== SUPPLIED MATERIAL ==
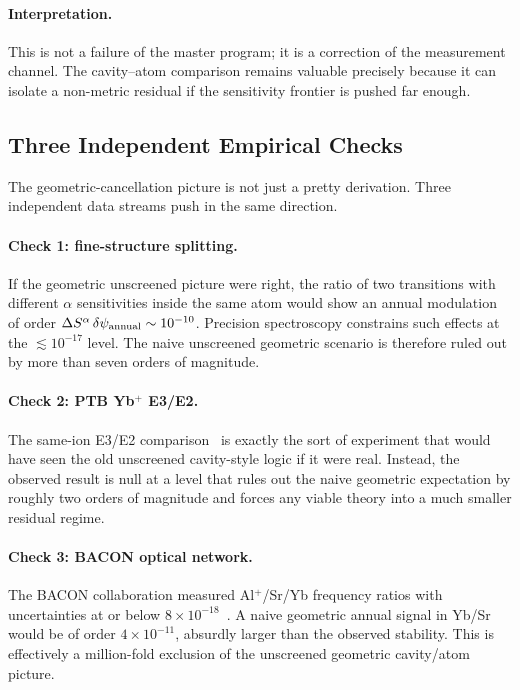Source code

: \paragraph{Interpretation.}
This is not a failure of the master program; it is a correction of the measurement channel.  The cavity--atom comparison remains valuable precisely because it can isolate a non-metric residual if the sensitivity frontier is pushed far enough.

\subsection{Three Independent Empirical Checks}\label{sec:cavity-checks}

The geometric-cancellation picture is not just a pretty derivation.  Three independent data streams push in the same direction.

\paragraph{Check 1: fine-structure splitting.}
If the geometric unscreened picture were right, the ratio of two transitions with different $\alpha$ sensitivities inside the same atom would show an annual modulation of order $\Delta S^\alpha\,\delta\psi_{\rm annual}\sim 10^{-10}$.  Precision spectroscopy constrains such effects at the $\lesssim10^{-17}$ level.  The naive unscreened geometric scenario is therefore ruled out by more than seven orders of magnitude.

\paragraph{Check 2: PTB Yb$^+$ E3/E2.}
The same-ion E3/E2 comparison~\cite{Lange2021} is exactly the sort of experiment that would have seen the old unscreened cavity-style logic if it were real.  Instead, the observed result is null at a level that rules out the naive geometric expectation by roughly two orders of magnitude and forces any viable theory into a much smaller residual regime.

\paragraph{Check 3: BACON optical network.}
The BACON collaboration measured Al$^+$/Sr/Yb frequency ratios with uncertainties at or below $8\times10^{-18}$~\cite{Beloy2021}.  A naive geometric annual signal in Yb/Sr would be of order $4\times10^{-11}$, absurdly larger than the observed stability.  This is effectively a million-fold exclusion of the unscreened geometric cavity/atom picture.


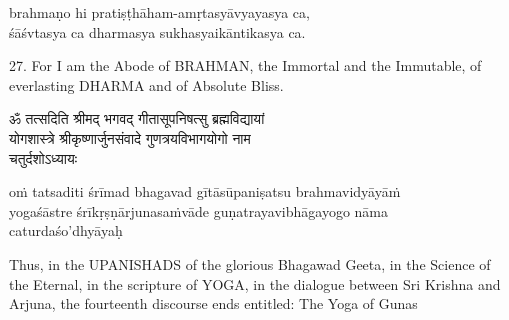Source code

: \begin{transliteration}
brahmaṇo hi pratiṣṭhāham-amṛtasyāvyayasya ca, \\
śāśvtasya ca dharmasya sukhasyaikāntikasya ca.
\end{transliteration}

27. For I am the Abode of BRAHMAN, the Immortal and the Immutable, of
everlasting DHARMA and of Absolute Bliss.

\begin{gitaverse}
ॐ तत्सदिति श्रीमद् भगवद् गीतासूपनिषत्सु ब्रह्मविद्यायां \\
योगशास्त्रे श्रीकृष्णार्जुनसंवादे गुणत्रयविभागयोगो नाम \\
चतुर्दशोऽध्यायः
\end{gitaverse}

\begin{transliteration}
oṁ tatsaditi śrīmad bhagavad gītāsūpaniṣatsu brahmavidyāyāṁ \\
yogaśāstre śrīkṛṣṇārjunasaṁvāde guṇatrayavibhāgayogo nāma \\
caturdaśo'dhyāyaḥ
\end{transliteration}

Thus, in the UPANISHADS of the glorious Bhagawad Geeta, in the Science of the
Eternal, in the scripture of YOGA, in the dialogue between Sri Krishna and
Arjuna, the fourteenth discourse ends entitled: The Yoga of Gunas
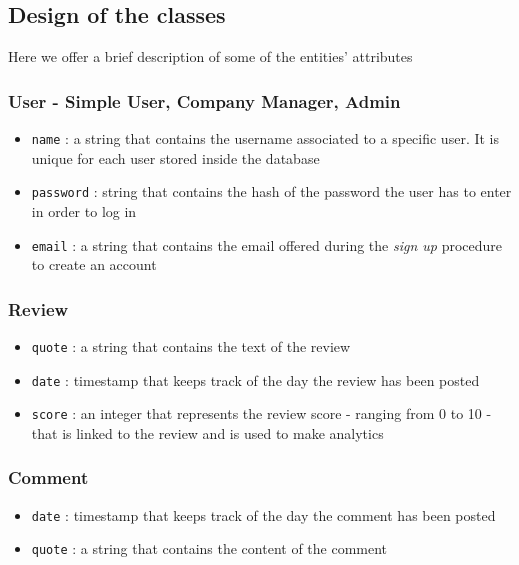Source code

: \subsection{Design of the classes}
Here we offer a brief description of some of the entities' attributes
\subsubsection{User - Simple User, Company Manager, Admin}
\begin{itemize}
    \item \texttt{name} : a string that contains the username associated to a specific user. It is unique for each user stored inside the database
    \item \texttt{password} : string that contains the hash of the password the user has to enter in order to log in 
    \item \texttt{email} : a string that contains the email offered during the \emph{sign up} procedure to create an account 
\end{itemize}
\subsubsection{Review}
\begin{itemize}
    \item \texttt{quote} : a string that contains the text of the review 
    \item \texttt{date} : timestamp that keeps track of the day the review has been posted 
    \item \texttt{score} : an integer that represents the review score - ranging from 0 to 10 - that is linked to the review and is used to make analytics
\end{itemize}
\subsubsection{Comment}
\begin{itemize}
    \item \texttt{date} : timestamp that keeps track of the day the comment has been posted 
    \item \texttt{quote} : a string that contains the content of the comment 
\end{itemize}
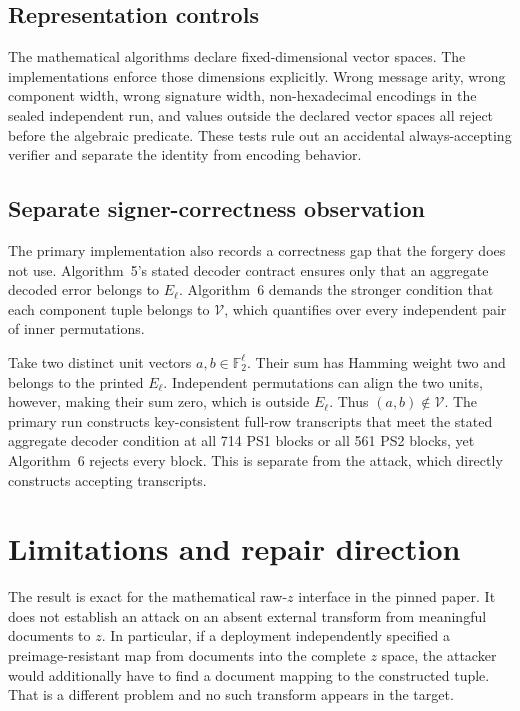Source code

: \documentclass[10pt,a4paper]{article}
\newcommand{\F}{\mathbb{F}}
\newcommand{\VES}{\mathcal{V}}
\begin{document}
\subsection{Representation controls}

The mathematical algorithms declare fixed-dimensional vector spaces.  The
implementations enforce those dimensions explicitly.  Wrong message arity,
wrong component width, wrong signature width, non-hexadecimal encodings in
the sealed independent run, and values outside the declared vector spaces all
reject before the algebraic predicate.  These tests rule out an accidental
always-accepting verifier and separate the identity from encoding behavior.

\subsection{Separate signer-correctness observation}

The primary implementation also records a correctness gap that the forgery
does not use.  Algorithm~5's stated decoder contract ensures only that an
aggregate decoded error belongs to $E_\ell$.  Algorithm~6 demands the stronger
condition that each component tuple belongs to $\VES$, which quantifies over
every independent pair of inner permutations.

Take two distinct unit vectors $a,b\in\F_2^\ell$.  Their sum has Hamming
weight two and belongs to the printed $E_\ell$.  Independent permutations can
align the two units, however, making their sum zero, which is outside
$E_\ell$.  Thus $(a,b)\notin\VES$.  The primary run constructs key-consistent
full-row transcripts that meet the stated aggregate decoder condition at all
714 PS1 blocks or all 561 PS2 blocks, yet Algorithm~6 rejects every block.
This is separate from the attack, which directly constructs accepting
transcripts.

\section{Limitations and repair direction}

The result is exact for the mathematical raw-$z$ interface in the pinned
paper.  It does not establish an attack on an absent external transform from
meaningful documents to $z$.  In particular, if a deployment independently
specified a preimage-resistant map from documents into the complete $z$
space, the attacker would additionally have to find a document mapping to the
constructed tuple.  That is a different problem and no such transform appears
in the target.
\end{document}
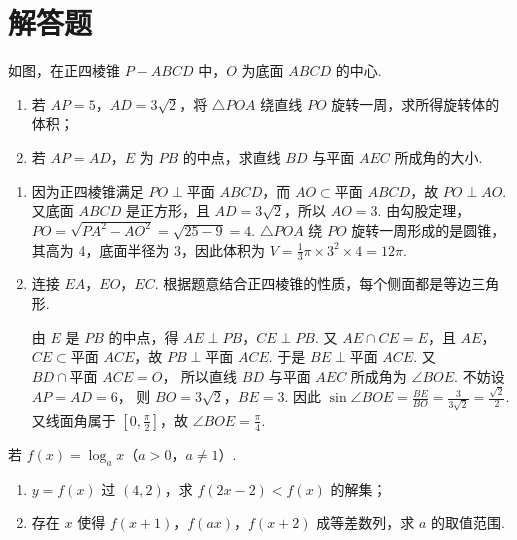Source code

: \section{解答题}

\begin{problem}
如图，在正四棱锥 \(P-ABCD\) 中，\(O\) 为底面 \(ABCD\) 的中心.

\begin{enumerate}
\item 若 \(AP=5\)，\(AD=3\sqrt{2}\)，将 \(\triangle POA\) 绕直线 \(PO\) 旋转一周，求所得旋转体的体积；
\item 若 \(AP=AD\)，\(E\) 为 \(PB\) 的中点，求直线 \(BD\) 与平面 \(AEC\) 所成角的大小.
\end{enumerate}

\end{problem}

\begin{solution}
\begin{enumerate}
\item 因为正四棱锥满足 \(PO\perp \text{平面 }ABCD\)，而 \(AO\subset \text{平面 }ABCD\)，故
\(PO\perp AO\).
又底面 \(ABCD\) 是正方形，且 \(AD=3\sqrt{2}\)，所以
\(AO=3\).
由勾股定理，
\(PO=\sqrt{PA^2-AO^2}=\sqrt{25-9}=4\).
\(\triangle POA\) 绕 \(PO\) 旋转一周形成的是圆锥，其高为 4，底面半径为 3，因此体积为
\(V=\frac{1}{3}\pi\times 3^2\times 4=12\pi\).

\item 连接 \(EA\)，\(EO\)，\(EC\). 根据题意结合正四棱锥的性质，每个侧面都是等边三角形.


由 \(E\) 是 \(PB\) 的中点，得
\(AE\perp PB\)，\(CE\perp PB\).
又 \(AE\cap CE=E\)，且 \(AE\)，\(CE\subset \text{平面 }ACE\)，故
\(PB\perp \text{平面 }ACE\).
于是 \(BE\perp \text{平面 }ACE\). 又
\(BD\cap \text{平面 }ACE=O\)，
所以直线 \(BD\) 与平面 \(AEC\) 所成角为 \(\angle BOE\).
不妨设
\(AP=AD=6\)，
则
\(BO=3\sqrt{2}\)，\(BE=3\).
因此
\(\sin \angle BOE=\frac{BE}{BO}=\frac{3}{3\sqrt{2}}=\frac{\sqrt{2}}{2}\).
又线面角属于 \(\left[ 0,\frac{\pi}{2} \right]\)，故
\(\angle BOE=\frac{\pi}{4}\).
\end{enumerate}
\end{solution}

\begin{problem}
若 \(f(x)=\log_a x\)（\(a>0\)，\(a\ne 1\)）.

\begin{enumerate}
\item \(y=f(x)\) 过 \((4,2)\)，求 \(f(2x-2)<f(x)\) 的解集；
\item 存在 \(x\) 使得 \(f(x+1)\)，\(f(ax)\)，\(f(x+2)\) 成等差数列，求 \(a\) 的取值范围.
\end{enumerate}
\end{problem}

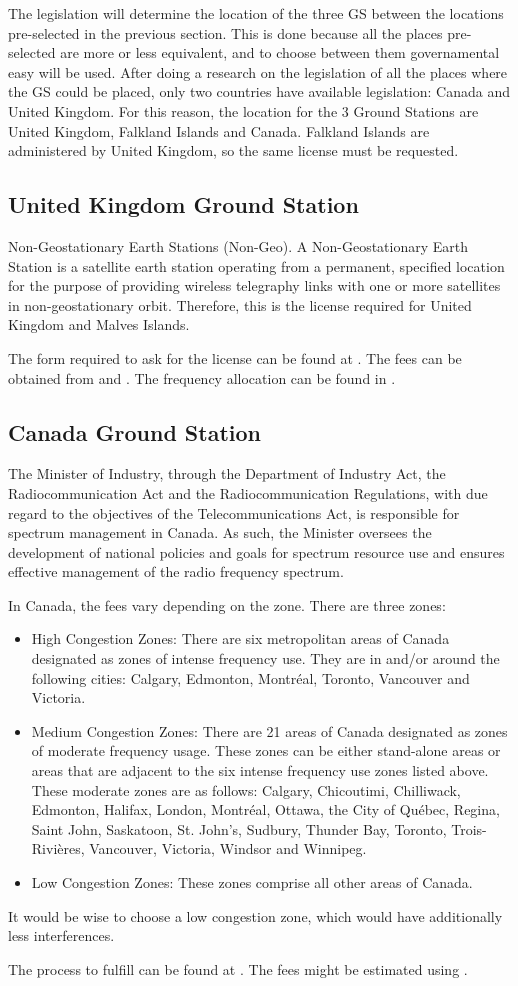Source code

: The legislation will determine the location of the three GS between the locations pre-selected in the previous section. This is done because all the places pre-selected are more or less equivalent, and to choose between them governamental easy will be used. After doing a research on the legislation of all the places where the GS could be placed, only two countries have available legislation: Canada and United Kingdom. For this reason, the location for the 3 Ground Stations are United Kingdom, Falkland Islands and Canada. Falkland Islands are administered by United Kingdom, so the same license must be requested.

\subsection{United Kingdom Ground Station}
Non-Geostationary Earth Stations (Non-Geo). A Non-Geostationary Earth Station is a satellite earth station operating from a permanent, specified location for the purpose of providing wireless telegraphy links with one or more satellites in non-geostationary orbit. Therefore, this is the license required for United Kingdom and Malves Islands.

The form required to ask for the license can be found at \cite{UKForm}. The fees can be obtained from \cite{UKFees} and \cite{UKMHzFees}. The frequency allocation can be found in \cite{UKAllocation}.

\subsection{Canada Ground Station}
The Minister of Industry, through the Department of Industry Act, the Radiocommunication Act and the Radiocommunication Regulations, with due regard to the objectives of the Telecommunications Act, is responsible for spectrum management in Canada. As such, the Minister oversees the development of national policies and goals for spectrum resource use and ensures effective management of the radio frequency spectrum.

In Canada, the fees vary depending on the zone. There are three zones:
\begin{itemize}
\item High Congestion Zones: There are six metropolitan areas of Canada designated as zones of intense frequency use. They are in and/or around the following cities: Calgary, Edmonton, Montréal, Toronto, Vancouver and Victoria.
\item Medium Congestion Zones: There are 21 areas of Canada designated as zones of moderate frequency usage. These zones can be either stand-alone areas or areas that are adjacent to the six intense frequency use zones listed above. These moderate zones are as follows: Calgary, Chicoutimi, Chilliwack, Edmonton, Halifax, London, Montréal, Ottawa, the City of Québec, Regina, Saint John, Saskatoon, St. John's, Sudbury, Thunder Bay, Toronto, Trois-Rivières, Vancouver, Victoria, Windsor and Winnipeg.
\item Low Congestion Zones: These zones comprise all other areas of Canada.
\end{itemize}

It would be wise to choose a low congestion zone, which would have additionally less interferences. 

The process to fulfill can be found at \cite{CndForm}. The fees might be estimated using \cite{CndFees}.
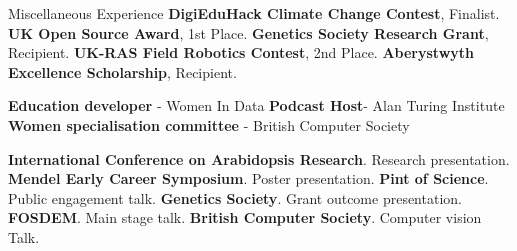 \begin{rubric}{Miscellaneous Experience}
\entry*[2022] \textbf{DigiEduHack Climate Change Contest}, Finalist.
\entry*[2019] \textbf{UK Open Source Award}, 1st Place.
\entry*[2017] \textbf{Genetics Society Research Grant}, Recipient.
\entry*[2016] \textbf{UK-RAS Field Robotics Contest}, 2nd Place.
\entry*[2014] \textbf{Aberystwyth Excellence Scholarship}, Recipient.

\entry*[2022] \textbf{Education developer} - Women In Data
\entry*[2022] \textbf{Podcast Host}- Alan Turing Institute
\entry*[2022] \textbf{Women specialisation committee} - British Computer Society

\entry*[2022] \textbf{International Conference on Arabidopsis Research}.
Research presentation.
\entry*[2022] \textbf{Mendel Early Career Symposium}.
Poster presentation.
\entry*[2022] \textbf{Pint of Science}.
Public engagement talk.
\entry*[2018] \textbf{Genetics Society}. Grant outcome presentation.
\entry*[2017] \textbf{FOSDEM}. Main stage talk.
\entry*[2017] \textbf{British Computer Society}. Computer vision Talk.



\end{rubric}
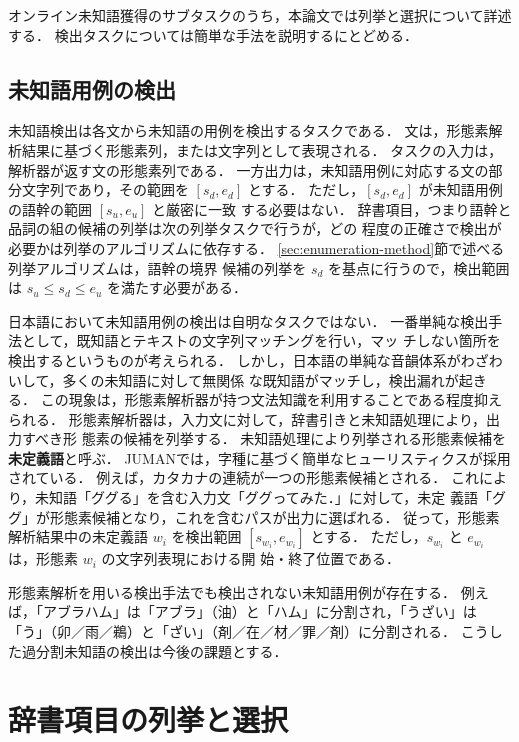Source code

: \documentclass[japanese]{jnlp_1.4}
\begin{document}
オンライン未知語獲得のサブタスクのうち，本論文では列挙と選択について詳述
する．
検出タスクについては簡単な手法を説明するにとどめる．


\subsection{未知語用例の検出} \label{sec:detection}

未知語検出は各文から未知語の用例を検出するタスクである．
文は，形態素解析結果に基づく形態素列，または文字列として表現される．
タスクの入力は，解析器が返す文の形態素列である．
一方出力は，未知語用例に対応する文の部分文字列であり，その範囲を
$[s_d, e_d]$ とする．
ただし，$[s_d, e_d]$ が未知語用例の語幹の範囲 $[s_u, e_u]$ と厳密に一致
する必要はない．
辞書項目，つまり語幹と品詞の組の候補の列挙は次の列挙タスクで行うが，どの
程度の正確さで検出が必要かは列挙のアルゴリズムに依存する．
\ref{sec:enumeration-method}節で述べる列挙アルゴリズムは，語幹の境界
候補の列挙を $s_d$ を基点に行うので，検出範囲は
$s_u \leq s_d \leq e_u$ を満たす必要がある．


日本語において未知語用例の検出は自明なタスクではない．
一番単純な検出手法として，既知語とテキストの文字列マッチングを行い，マッ
チしない箇所を検出するというものが考えられる．
しかし，日本語の単純な音韻体系がわざわいして，多くの未知語に対して無関係
な既知語がマッチし，検出漏れが起きる．
この現象は，形態素解析器が持つ文法知識を利用することである程度抑えられる．
形態素解析器は，入力文に対して，辞書引きと未知語処理により，出力すべき形
態素の候補を列挙する．
未知語処理により列挙される形態素候補を{\bf 未定義語}と呼ぶ．
JUMANでは，字種に基づく簡単なヒューリスティクスが採用されている．
例えば，カタカナの連続が一つの形態素候補とされる．
これにより，未知語「ググる」を含む入力文「ググってみた．」に対して，未定
義語「ググ」が形態素候補となり，これを含むパスが出力に選ばれる．
従って，形態素解析結果中の未定義語 $w_i$ を検出範囲 $[s_{w_i}, e_{w_i}]$
とする．
ただし，$s_{w_i}$ と $e_{w_i}$ は，形態素 $w_i$ の文字列表現における開
始・終了位置である．

形態素解析を用いる検出手法でも検出されない未知語用例が存在する．
例えば，「アブラハム」は「アブラ」（油）と「ハム」に分割され，「うざい」は
「う」（卯／雨／鵜）と「ざい」（剤／在／材／罪／剤）に分割される．
こうした過分割未知語の検出は今後の課題とする．


\section{辞書項目の列挙と選択} \label{sec:enumeration-and-selection}
\end{document}
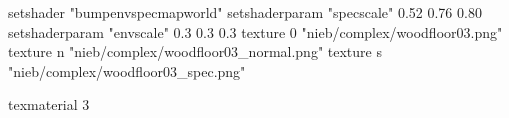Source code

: setshader "bumpenvspecmapworld"
setshaderparam "specscale" 0.52 0.76 0.80
setshaderparam "envscale"  0.3 0.3 0.3
   texture 0 "nieb/complex/woodfloor03.png"
   texture n "nieb/complex/woodfloor03_normal.png"
   texture s "nieb/complex/woodfloor03_spec.png"

texmaterial 3
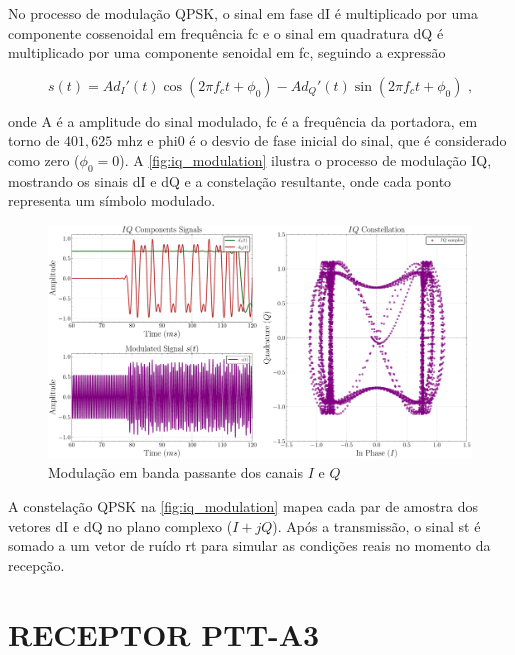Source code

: No processo de modulação QPSK, o sinal em fase \gls{dI} é multiplicado por uma componente cossenoidal em frequência \gls{fc} e o sinal em quadratura \gls{dQ} é multiplicado por uma componente senoidal em \gls{fc}, seguindo a expressão

\vspace{-0.8em}
\begin{equation}
    s(t) = A d_I'(t) \cos(2\pi f_c t + \phi_0) - Ad_Q'(t) \sin(2\pi f_c t + \phi_0) \text{ ,}
\end{equation}

\noindent onde \gls{A} é a amplitude do sinal modulado, \gls{fc} é a frequência da portadora, em torno de $401,625$ \gls{mhz} e \gls{phi0} é o desvio de fase inicial do sinal, que é considerado como zero ($\phi_0 = 0$). A \autoref{fig:iq_modulation} ilustra o processo de modulação IQ, mostrando os sinais \gls{dI} e \gls{dQ} e a constelação resultante, onde cada ponto representa um símbolo modulado.

\begin{figure}[H]
	\centering
	\caption{Modulação em banda passante dos canais $I$ e $Q$}\label{fig:iq_modulation}
	\includegraphics[width=\linewidth]{assets/cap2/transmitter_modulator_time_comp.pdf}
\end{figure}

A constelação \gls{QPSK} na \autoref{fig:iq_modulation} mapea cada par de amostra dos vetores \gls{dI} e \gls{dQ} no plano complexo ($I + jQ$). Após a transmissão, o sinal \gls{st} é somado a um vetor de ruído \gls{rt} para simular as condições reais no momento da recepção.

\section{RECEPTOR PTT-A3}\label{sec:receptor}

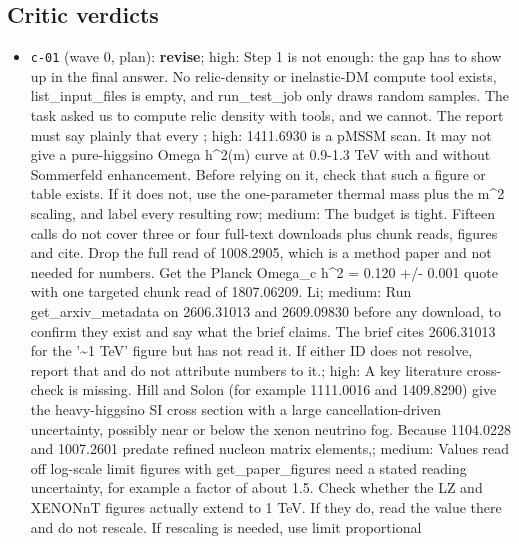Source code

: \documentclass[11pt,a4paper]{article}
\begin{document}
\subsection{Critic verdicts}
\begin{itemize}
  \item \texttt{c-01} (wave 0, plan): \textbf{revise}; high: Step 1 is not enough: the gap has to show up in the final answer. No relic-density or inelastic-DM compute tool exists, list\_input\_files is empty, and run\_test\_job only draws random samples. The task asked us to compute relic density with tools, and we cannot. The report must say plainly that every ; high: 1411.6930 is a pMSSM scan. It may not give a pure-higgsino Omega h\textasciicircum{}2(m) curve at 0.9-1.3 TeV with and without Sommerfeld enhancement. Before relying on it, check that such a figure or table exists. If it does not, use the one-parameter thermal mass plus the m\textasciicircum{}2 scaling, and label every resulting row; medium: The budget is tight. Fifteen calls do not cover three or four full-text downloads plus chunk reads, figures and cite. Drop the full read of 1008.2905, which is a method paper and not needed for numbers. Get the Planck Omega\_c h\textasciicircum{}2 = 0.120 +/- 0.001 quote with one targeted chunk read of 1807.06209. Li; medium: Run get\_arxiv\_metadata on 2606.31013 and 2609.09830 before any download, to confirm they exist and say what the brief claims. The brief cites 2606.31013 for the '\textasciitilde{}1 TeV' figure but has not read it. If either ID does not resolve, report that and do not attribute numbers to it.; high: A key literature cross-check is missing. Hill and Solon (for example 1111.0016 and 1409.8290) give the heavy-higgsino SI cross section with a large cancellation-driven uncertainty, possibly near or below the xenon neutrino fog. Because 1104.0228 and 1007.2601 predate refined nucleon matrix elements,; medium: Values read off log-scale limit figures with get\_paper\_figures need a stated reading uncertainty, for example a factor of about 1.5. Check whether the LZ and XENONnT figures actually extend to 1 TeV. If they do, read the value there and do not rescale. If rescaling is needed, use limit proportional 

\end{itemize}
\end{document}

== TASK TO COMPLETE ==
From the line containing "external transform from" through the line containing "绕直线 \(PO\) 旋转一周，求所得旋转体的体积；", copy every line above exactly, without pictures.

== RESULT FOR THIS EXERCISE ==
paper.  It does not establish an attack on an absent external transform from
meaningful documents to $z$.  In particular, if a deployment independently
specified a preimage-resistant map from documents into the complete $z$
space, the attacker would additionally have to find a document mapping to the
constructed tuple.  That is a different problem and no such transform appears
in the target.
\end{document}
Source code

: \section{解答题}

\begin{problem}
如图，在正四棱锥 \(P-ABCD\) 中，\(O\) 为底面 \(ABCD\) 的中心.

\begin{enumerate}
\item 若 \(AP=5\)，\(AD=3\sqrt{2}\)，将 \(\triangle POA\) 绕直线 \(PO\) 旋转一周，求所得旋转体的体积；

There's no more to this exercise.